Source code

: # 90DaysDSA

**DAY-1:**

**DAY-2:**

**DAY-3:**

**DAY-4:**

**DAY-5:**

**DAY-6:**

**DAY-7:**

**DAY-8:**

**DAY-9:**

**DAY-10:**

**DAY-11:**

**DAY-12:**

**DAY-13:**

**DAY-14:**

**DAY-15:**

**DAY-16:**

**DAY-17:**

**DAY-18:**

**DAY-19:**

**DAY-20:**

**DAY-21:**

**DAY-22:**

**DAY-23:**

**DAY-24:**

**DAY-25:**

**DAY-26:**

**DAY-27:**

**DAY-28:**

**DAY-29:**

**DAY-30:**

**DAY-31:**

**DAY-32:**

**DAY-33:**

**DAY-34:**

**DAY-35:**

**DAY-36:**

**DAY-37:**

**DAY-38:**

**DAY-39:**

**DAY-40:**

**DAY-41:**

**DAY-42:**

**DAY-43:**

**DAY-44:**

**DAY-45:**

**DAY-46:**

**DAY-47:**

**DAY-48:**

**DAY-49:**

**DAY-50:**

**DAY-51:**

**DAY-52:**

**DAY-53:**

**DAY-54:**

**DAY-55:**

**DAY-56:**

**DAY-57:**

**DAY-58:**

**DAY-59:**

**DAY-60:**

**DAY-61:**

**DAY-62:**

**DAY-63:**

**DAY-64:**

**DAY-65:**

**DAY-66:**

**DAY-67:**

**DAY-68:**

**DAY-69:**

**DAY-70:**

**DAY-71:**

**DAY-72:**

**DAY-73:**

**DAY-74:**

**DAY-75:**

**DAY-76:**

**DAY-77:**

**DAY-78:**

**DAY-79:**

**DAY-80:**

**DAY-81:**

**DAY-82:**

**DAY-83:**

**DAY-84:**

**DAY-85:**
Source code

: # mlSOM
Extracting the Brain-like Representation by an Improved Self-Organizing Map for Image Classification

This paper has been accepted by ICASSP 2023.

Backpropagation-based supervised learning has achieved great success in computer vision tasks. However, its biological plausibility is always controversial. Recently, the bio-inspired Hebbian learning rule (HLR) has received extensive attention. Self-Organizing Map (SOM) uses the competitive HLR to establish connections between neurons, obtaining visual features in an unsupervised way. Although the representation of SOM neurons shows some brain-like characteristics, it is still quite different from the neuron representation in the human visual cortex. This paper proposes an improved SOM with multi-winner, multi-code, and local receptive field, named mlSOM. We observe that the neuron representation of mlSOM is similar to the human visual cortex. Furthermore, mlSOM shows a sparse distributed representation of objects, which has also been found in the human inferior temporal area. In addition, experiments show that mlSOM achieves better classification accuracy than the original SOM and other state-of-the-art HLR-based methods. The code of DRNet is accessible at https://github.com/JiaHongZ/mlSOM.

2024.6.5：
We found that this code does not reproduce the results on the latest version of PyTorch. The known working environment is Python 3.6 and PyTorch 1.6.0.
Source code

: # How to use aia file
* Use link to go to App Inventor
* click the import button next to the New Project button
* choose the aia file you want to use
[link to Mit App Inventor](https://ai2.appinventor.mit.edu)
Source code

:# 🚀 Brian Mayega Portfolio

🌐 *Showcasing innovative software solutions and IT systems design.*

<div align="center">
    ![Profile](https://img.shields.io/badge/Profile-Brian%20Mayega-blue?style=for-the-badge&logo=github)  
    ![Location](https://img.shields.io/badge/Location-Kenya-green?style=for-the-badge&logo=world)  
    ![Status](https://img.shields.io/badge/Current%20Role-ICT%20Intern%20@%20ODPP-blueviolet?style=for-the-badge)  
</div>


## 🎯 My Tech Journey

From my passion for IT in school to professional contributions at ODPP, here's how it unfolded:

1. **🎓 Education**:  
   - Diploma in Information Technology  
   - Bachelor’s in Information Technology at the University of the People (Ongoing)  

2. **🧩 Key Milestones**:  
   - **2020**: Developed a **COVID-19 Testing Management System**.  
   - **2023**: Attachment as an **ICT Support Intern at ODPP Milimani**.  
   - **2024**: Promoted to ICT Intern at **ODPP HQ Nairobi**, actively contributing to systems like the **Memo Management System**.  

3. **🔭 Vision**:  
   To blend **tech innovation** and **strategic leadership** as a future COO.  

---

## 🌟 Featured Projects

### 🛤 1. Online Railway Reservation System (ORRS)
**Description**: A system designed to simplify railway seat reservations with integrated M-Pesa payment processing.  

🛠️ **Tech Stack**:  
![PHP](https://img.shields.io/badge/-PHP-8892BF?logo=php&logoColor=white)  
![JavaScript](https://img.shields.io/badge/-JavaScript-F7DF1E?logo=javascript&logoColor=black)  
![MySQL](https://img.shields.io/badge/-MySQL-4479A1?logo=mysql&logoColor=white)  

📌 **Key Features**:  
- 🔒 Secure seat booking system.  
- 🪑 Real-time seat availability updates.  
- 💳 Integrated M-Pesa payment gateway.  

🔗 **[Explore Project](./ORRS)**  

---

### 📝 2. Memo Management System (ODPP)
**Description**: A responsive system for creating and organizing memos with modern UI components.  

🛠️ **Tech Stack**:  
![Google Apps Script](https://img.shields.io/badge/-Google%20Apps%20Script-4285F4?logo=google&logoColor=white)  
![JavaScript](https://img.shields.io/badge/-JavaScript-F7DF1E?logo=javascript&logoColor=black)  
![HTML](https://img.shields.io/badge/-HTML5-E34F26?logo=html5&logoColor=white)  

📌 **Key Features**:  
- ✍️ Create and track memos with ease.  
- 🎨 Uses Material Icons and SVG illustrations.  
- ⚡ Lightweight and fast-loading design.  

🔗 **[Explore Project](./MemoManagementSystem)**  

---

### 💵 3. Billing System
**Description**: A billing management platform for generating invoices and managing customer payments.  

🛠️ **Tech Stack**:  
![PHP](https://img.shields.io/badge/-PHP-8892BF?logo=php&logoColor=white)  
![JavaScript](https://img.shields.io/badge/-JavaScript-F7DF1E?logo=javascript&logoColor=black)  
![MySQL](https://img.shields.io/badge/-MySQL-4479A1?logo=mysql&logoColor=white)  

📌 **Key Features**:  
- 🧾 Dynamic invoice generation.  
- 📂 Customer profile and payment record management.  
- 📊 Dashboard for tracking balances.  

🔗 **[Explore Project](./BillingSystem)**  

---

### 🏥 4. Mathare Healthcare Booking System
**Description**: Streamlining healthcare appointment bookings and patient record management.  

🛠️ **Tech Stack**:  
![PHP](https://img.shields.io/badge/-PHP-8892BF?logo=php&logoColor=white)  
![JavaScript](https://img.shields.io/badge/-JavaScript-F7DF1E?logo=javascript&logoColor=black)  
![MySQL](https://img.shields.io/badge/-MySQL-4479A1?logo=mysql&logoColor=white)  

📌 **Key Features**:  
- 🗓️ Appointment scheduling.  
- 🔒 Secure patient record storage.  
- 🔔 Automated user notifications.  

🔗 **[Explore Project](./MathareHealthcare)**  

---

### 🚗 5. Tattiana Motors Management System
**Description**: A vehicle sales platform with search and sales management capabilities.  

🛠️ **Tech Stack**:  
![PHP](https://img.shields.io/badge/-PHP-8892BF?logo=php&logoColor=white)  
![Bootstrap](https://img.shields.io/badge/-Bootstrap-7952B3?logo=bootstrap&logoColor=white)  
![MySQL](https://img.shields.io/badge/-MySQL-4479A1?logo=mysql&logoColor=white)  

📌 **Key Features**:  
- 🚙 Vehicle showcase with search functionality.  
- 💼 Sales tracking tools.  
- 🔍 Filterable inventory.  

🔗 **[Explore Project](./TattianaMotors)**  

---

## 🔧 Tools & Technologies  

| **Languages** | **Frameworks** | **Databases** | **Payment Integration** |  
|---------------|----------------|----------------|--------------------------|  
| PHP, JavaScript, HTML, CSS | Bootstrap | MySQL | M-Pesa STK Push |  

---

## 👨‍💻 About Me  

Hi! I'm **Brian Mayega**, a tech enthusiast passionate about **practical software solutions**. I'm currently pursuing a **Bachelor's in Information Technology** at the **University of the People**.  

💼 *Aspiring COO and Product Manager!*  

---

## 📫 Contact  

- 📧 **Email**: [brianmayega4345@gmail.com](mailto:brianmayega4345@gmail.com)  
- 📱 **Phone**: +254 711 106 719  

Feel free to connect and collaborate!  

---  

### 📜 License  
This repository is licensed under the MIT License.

-- -- --

## [What is expected]
Repeat exactly the lines that run from the opening of the listing through the line holding "This paper has been accepted by ICASSP 2023.". Leave out everything else.

## [Exercise result]
Source code

: # 90DaysDSA

**DAY-1:**

**DAY-2:**

**DAY-3:**

**DAY-4:**

**DAY-5:**

**DAY-6:**

**DAY-7:**

**DAY-8:**

**DAY-9:**

**DAY-10:**

**DAY-11:**

**DAY-12:**

**DAY-13:**

**DAY-14:**

**DAY-15:**

**DAY-16:**

**DAY-17:**

**DAY-18:**

**DAY-19:**

**DAY-20:**

**DAY-21:**

**DAY-22:**

**DAY-23:**

**DAY-24:**

**DAY-25:**

**DAY-26:**

**DAY-27:**

**DAY-28:**

**DAY-29:**

**DAY-30:**

**DAY-31:**

**DAY-32:**

**DAY-33:**

**DAY-34:**

**DAY-35:**

**DAY-36:**

**DAY-37:**

**DAY-38:**

**DAY-39:**

**DAY-40:**

**DAY-41:**

**DAY-42:**

**DAY-43:**

**DAY-44:**

**DAY-45:**

**DAY-46:**

**DAY-47:**

**DAY-48:**

**DAY-49:**

**DAY-50:**

**DAY-51:**

**DAY-52:**

**DAY-53:**

**DAY-54:**

**DAY-55:**

**DAY-56:**

**DAY-57:**

**DAY-58:**

**DAY-59:**

**DAY-60:**

**DAY-61:**

**DAY-62:**

**DAY-63:**

**DAY-64:**

**DAY-65:**

**DAY-66:**

**DAY-67:**

**DAY-68:**

**DAY-69:**

**DAY-70:**

**DAY-71:**

**DAY-72:**

**DAY-73:**

**DAY-74:**

**DAY-75:**

**DAY-76:**

**DAY-77:**

**DAY-78:**

**DAY-79:**

**DAY-80:**

**DAY-81:**

**DAY-82:**

**DAY-83:**

**DAY-84:**

**DAY-85:**
Source code

: # mlSOM
Extracting the Brain-like Representation by an Improved Self-Organizing Map for Image Classification

This paper has been accepted by ICASSP 2023.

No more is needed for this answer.